Saved entries:
- Opening Delimiter -

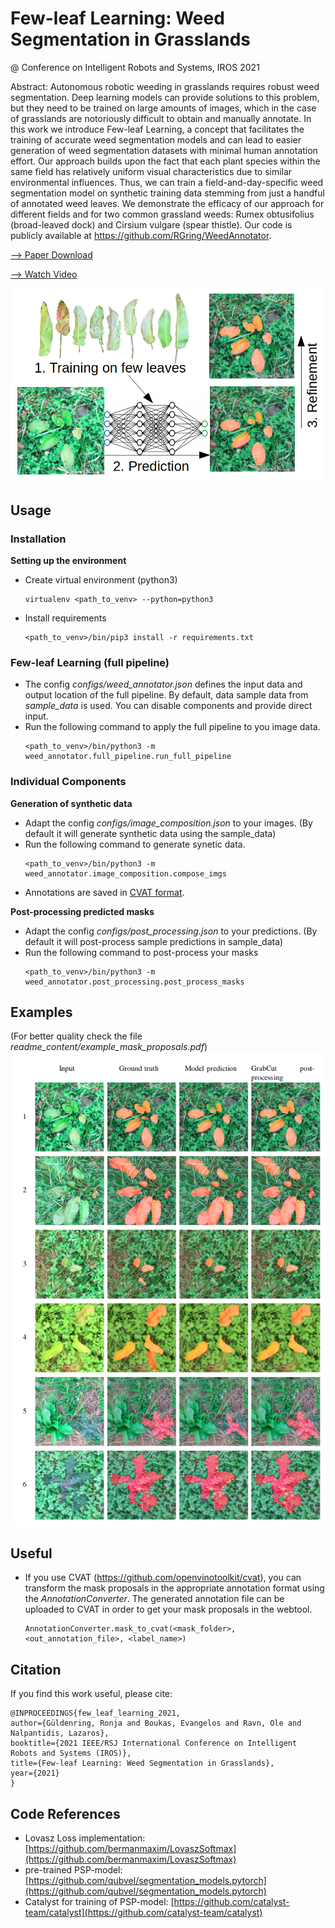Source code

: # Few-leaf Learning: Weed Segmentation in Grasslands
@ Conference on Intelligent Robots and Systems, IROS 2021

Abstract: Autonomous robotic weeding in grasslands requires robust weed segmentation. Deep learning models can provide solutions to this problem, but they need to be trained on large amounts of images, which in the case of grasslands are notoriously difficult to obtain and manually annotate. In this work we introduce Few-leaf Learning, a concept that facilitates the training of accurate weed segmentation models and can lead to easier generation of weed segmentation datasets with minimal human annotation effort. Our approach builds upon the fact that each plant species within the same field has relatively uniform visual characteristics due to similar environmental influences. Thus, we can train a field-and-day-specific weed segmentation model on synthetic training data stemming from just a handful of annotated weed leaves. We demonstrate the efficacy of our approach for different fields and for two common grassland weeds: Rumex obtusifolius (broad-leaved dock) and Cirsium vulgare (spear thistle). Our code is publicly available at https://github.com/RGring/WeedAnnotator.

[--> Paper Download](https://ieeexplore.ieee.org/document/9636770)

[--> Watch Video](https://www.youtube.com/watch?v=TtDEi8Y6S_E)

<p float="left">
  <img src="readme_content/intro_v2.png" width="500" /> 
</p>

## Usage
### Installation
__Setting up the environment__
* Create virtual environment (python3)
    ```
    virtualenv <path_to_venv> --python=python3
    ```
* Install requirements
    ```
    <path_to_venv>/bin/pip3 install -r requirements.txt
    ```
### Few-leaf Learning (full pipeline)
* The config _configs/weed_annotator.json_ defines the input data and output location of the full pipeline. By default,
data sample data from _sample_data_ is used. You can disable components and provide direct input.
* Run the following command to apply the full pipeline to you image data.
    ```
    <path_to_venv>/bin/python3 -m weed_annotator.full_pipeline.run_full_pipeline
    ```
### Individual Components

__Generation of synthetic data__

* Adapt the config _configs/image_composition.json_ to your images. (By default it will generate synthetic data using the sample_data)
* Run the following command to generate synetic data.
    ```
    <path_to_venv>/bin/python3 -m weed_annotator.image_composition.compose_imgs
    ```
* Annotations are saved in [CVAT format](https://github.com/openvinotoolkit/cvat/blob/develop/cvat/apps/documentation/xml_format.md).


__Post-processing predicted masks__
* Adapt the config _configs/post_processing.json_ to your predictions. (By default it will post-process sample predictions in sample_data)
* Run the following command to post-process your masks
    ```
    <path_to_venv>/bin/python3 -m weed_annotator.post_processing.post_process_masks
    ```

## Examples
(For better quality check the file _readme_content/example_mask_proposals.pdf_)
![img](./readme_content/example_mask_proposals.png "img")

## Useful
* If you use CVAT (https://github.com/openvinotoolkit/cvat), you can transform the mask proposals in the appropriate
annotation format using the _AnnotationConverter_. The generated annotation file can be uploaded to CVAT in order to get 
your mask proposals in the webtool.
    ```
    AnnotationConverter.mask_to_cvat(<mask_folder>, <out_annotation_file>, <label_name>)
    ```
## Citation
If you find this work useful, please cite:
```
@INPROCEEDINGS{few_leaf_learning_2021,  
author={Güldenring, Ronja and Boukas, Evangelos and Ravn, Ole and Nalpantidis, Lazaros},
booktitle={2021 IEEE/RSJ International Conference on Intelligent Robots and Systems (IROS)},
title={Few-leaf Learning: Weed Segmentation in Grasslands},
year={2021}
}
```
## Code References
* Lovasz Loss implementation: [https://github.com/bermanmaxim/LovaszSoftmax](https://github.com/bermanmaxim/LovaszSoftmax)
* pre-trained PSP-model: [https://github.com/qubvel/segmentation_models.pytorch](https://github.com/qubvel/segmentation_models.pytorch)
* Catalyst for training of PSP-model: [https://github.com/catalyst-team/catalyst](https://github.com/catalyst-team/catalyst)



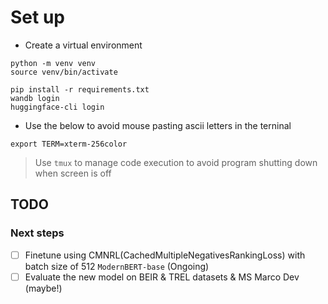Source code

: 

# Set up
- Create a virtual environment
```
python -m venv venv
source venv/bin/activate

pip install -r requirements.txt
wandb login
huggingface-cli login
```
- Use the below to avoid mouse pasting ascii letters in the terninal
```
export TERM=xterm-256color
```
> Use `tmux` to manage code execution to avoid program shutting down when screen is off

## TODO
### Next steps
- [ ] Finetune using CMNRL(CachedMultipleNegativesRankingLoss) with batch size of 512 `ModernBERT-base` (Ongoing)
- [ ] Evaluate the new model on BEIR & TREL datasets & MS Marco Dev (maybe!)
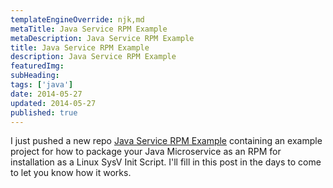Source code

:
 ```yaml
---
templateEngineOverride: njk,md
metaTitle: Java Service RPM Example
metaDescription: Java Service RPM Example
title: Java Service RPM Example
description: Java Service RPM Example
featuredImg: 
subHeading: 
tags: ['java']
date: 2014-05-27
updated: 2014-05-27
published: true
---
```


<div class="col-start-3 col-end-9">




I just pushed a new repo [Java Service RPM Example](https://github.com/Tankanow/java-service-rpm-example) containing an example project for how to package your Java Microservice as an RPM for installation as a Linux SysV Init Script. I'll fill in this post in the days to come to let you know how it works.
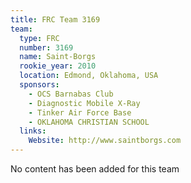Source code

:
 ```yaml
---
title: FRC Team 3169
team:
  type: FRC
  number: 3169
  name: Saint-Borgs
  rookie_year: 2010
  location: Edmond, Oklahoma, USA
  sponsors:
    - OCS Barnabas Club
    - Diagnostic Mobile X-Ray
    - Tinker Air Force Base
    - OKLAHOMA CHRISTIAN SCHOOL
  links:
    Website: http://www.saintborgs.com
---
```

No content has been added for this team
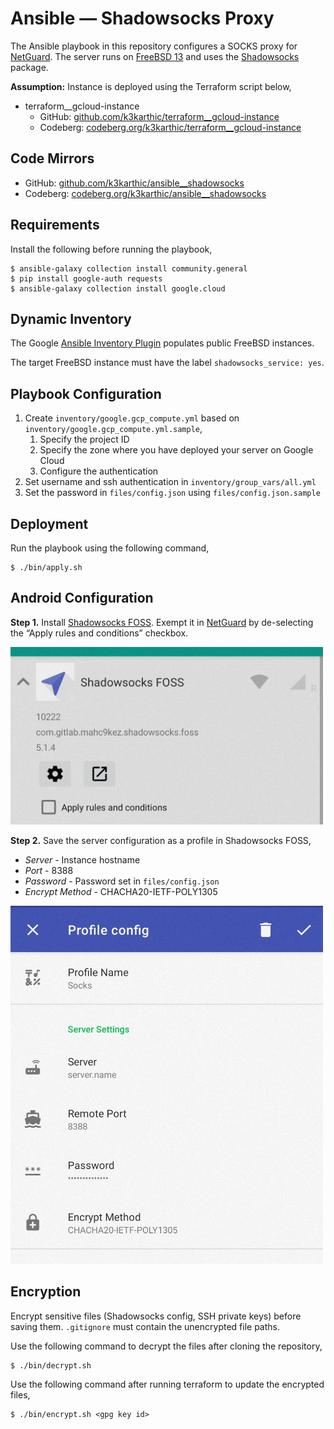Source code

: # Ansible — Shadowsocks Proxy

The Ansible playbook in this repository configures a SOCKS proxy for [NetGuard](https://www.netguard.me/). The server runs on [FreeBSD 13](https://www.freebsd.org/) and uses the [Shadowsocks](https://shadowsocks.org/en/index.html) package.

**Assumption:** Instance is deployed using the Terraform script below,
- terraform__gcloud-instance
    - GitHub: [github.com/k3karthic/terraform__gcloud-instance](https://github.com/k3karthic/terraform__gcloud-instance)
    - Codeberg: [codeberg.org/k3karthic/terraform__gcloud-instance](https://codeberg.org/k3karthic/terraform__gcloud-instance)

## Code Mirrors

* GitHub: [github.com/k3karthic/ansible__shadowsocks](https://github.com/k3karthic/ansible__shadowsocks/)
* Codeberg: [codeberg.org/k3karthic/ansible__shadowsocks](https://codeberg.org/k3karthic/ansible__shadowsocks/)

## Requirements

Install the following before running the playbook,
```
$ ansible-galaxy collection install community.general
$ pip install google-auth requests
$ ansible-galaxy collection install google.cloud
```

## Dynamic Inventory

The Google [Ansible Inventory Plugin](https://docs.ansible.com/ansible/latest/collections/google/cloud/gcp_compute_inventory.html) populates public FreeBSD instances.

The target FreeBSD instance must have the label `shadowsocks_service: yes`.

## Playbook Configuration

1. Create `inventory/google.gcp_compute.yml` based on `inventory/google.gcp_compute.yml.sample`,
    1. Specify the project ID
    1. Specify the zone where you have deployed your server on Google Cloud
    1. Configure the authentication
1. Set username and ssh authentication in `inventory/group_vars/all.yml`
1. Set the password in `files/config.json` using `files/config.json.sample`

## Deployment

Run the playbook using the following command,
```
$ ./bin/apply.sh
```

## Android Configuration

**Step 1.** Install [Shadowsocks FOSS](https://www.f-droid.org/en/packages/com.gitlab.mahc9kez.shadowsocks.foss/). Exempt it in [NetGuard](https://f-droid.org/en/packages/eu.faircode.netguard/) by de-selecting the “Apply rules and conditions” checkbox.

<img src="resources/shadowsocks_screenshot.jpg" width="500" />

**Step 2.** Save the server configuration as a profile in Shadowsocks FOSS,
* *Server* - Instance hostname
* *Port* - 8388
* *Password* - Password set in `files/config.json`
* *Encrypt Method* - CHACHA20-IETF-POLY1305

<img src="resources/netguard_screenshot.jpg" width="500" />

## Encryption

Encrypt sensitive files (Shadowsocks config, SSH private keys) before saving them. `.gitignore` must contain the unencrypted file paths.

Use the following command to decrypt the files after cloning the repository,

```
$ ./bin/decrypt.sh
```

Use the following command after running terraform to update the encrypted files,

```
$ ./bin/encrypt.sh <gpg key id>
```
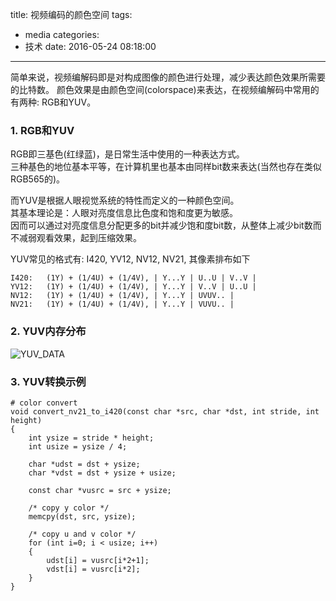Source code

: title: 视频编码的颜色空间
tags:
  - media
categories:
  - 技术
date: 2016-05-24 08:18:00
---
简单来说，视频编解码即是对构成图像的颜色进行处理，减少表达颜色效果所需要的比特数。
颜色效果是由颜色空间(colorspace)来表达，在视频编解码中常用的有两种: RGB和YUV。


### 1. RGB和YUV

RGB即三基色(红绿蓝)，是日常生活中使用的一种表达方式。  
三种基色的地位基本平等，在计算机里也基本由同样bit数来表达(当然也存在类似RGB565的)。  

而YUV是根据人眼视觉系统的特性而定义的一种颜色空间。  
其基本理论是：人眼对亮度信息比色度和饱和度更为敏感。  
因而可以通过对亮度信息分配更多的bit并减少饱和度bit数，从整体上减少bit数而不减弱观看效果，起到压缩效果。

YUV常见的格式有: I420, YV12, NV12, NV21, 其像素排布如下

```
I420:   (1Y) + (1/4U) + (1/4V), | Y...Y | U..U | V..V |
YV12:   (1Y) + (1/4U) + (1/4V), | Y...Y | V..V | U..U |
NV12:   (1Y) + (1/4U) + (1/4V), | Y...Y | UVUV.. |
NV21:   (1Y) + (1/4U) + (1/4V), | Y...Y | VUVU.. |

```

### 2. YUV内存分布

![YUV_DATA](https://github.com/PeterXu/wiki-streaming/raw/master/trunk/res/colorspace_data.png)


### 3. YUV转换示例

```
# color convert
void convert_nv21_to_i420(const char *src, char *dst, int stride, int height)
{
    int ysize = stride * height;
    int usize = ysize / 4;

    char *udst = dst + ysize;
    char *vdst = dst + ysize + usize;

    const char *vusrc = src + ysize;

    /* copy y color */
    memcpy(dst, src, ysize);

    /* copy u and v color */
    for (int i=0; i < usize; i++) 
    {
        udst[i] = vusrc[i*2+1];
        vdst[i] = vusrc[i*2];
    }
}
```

- Closing Delimiter -

### [What the task requires]
Scan the entries above for the word "codeberg". Report the lines that hold it.

### [Result]
    - Codeberg: [codeberg.org/k3karthic/terraform__gcloud-instance](https://codeberg.org/k3karthic/terraform__gcloud-instance)
* Codeberg: [codeberg.org/k3karthic/ansible__shadowsocks](https://codeberg.org/k3karthic/ansible__shadowsocks/)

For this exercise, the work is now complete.